Reproduce every entry exactly, without alteration.

╔══

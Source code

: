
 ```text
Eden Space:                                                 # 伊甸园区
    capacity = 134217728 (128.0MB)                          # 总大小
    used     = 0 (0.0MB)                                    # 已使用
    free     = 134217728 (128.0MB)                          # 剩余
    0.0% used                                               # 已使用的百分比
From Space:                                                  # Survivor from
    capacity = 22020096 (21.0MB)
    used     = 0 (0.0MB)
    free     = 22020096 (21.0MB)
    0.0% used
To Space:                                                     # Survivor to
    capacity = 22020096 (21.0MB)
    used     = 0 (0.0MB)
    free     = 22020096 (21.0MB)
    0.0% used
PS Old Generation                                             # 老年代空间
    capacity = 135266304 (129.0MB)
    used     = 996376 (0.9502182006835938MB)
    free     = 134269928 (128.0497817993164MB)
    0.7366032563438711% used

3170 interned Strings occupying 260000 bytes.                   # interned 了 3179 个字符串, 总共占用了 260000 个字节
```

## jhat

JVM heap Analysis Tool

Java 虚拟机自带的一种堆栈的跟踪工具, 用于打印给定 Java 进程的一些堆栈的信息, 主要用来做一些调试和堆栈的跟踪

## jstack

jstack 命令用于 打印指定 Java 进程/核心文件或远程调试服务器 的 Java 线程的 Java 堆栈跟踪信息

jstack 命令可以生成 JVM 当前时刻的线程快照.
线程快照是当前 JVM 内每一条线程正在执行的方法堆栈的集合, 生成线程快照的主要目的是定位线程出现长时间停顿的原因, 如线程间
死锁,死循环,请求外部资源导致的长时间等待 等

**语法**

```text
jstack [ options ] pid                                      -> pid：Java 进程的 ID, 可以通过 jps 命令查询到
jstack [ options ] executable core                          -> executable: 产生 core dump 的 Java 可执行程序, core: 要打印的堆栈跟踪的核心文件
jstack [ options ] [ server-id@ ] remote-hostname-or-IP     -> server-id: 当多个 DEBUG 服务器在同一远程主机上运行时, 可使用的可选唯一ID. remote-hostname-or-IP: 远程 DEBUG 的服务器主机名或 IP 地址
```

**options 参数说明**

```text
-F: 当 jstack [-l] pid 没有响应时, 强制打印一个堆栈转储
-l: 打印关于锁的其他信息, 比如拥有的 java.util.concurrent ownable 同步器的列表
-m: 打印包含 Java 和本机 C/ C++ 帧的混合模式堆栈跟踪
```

╚══

### Task output:
Source code

:
 ```text
Eden Space:                                                 # 伊甸园区
    capacity = 134217728 (128.0MB)                          # 总大小
    used     = 0 (0.0MB)                                    # 已使用
    free     = 134217728 (128.0MB)                          # 剩余
    0.0% used                                               # 已使用的百分比
From Space:                                                  # Survivor from
    capacity = 22020096 (21.0MB)
    used     = 0 (0.0MB)
    free     = 22020096 (21.0MB)
    0.0% used
To Space:                                                     # Survivor to
    capacity = 22020096 (21.0MB)
    used     = 0 (0.0MB)
    free     = 22020096 (21.0MB)
    0.0% used
PS Old Generation                                             # 老年代空间
    capacity = 135266304 (129.0MB)
    used     = 996376 (0.9502182006835938MB)
    free     = 134269928 (128.0497817993164MB)
    0.7366032563438711% used

3170 interned Strings occupying 260000 bytes.                   # interned 了 3179 个字符串, 总共占用了 260000 个字节
```

## jhat

JVM heap Analysis Tool

Java 虚拟机自带的一种堆栈的跟踪工具, 用于打印给定 Java 进程的一些堆栈的信息, 主要用来做一些调试和堆栈的跟踪

## jstack

jstack 命令用于 打印指定 Java 进程/核心文件或远程调试服务器 的 Java 线程的 Java 堆栈跟踪信息

jstack 命令可以生成 JVM 当前时刻的线程快照.
线程快照是当前 JVM 内每一条线程正在执行的方法堆栈的集合, 生成线程快照的主要目的是定位线程出现长时间停顿的原因, 如线程间
死锁,死循环,请求外部资源导致的长时间等待 等

**语法**

```text
jstack [ options ] pid                                      -> pid：Java 进程的 ID, 可以通过 jps 命令查询到
jstack [ options ] executable core                          -> executable: 产生 core dump 的 Java 可执行程序, core: 要打印的堆栈跟踪的核心文件
jstack [ options ] [ server-id@ ] remote-hostname-or-IP     -> server-id: 当多个 DEBUG 服务器在同一远程主机上运行时, 可使用的可选唯一ID. remote-hostname-or-IP: 远程 DEBUG 的服务器主机名或 IP 地址
```

**options 参数说明**

```text
-F: 当 jstack [-l] pid 没有响应时, 强制打印一个堆栈转储
-l: 打印关于锁的其他信息, 比如拥有的 java.util.concurrent ownable 同步器的列表
-m: 打印包含 Java 和本机 C/ C++ 帧的混合模式堆栈跟踪
```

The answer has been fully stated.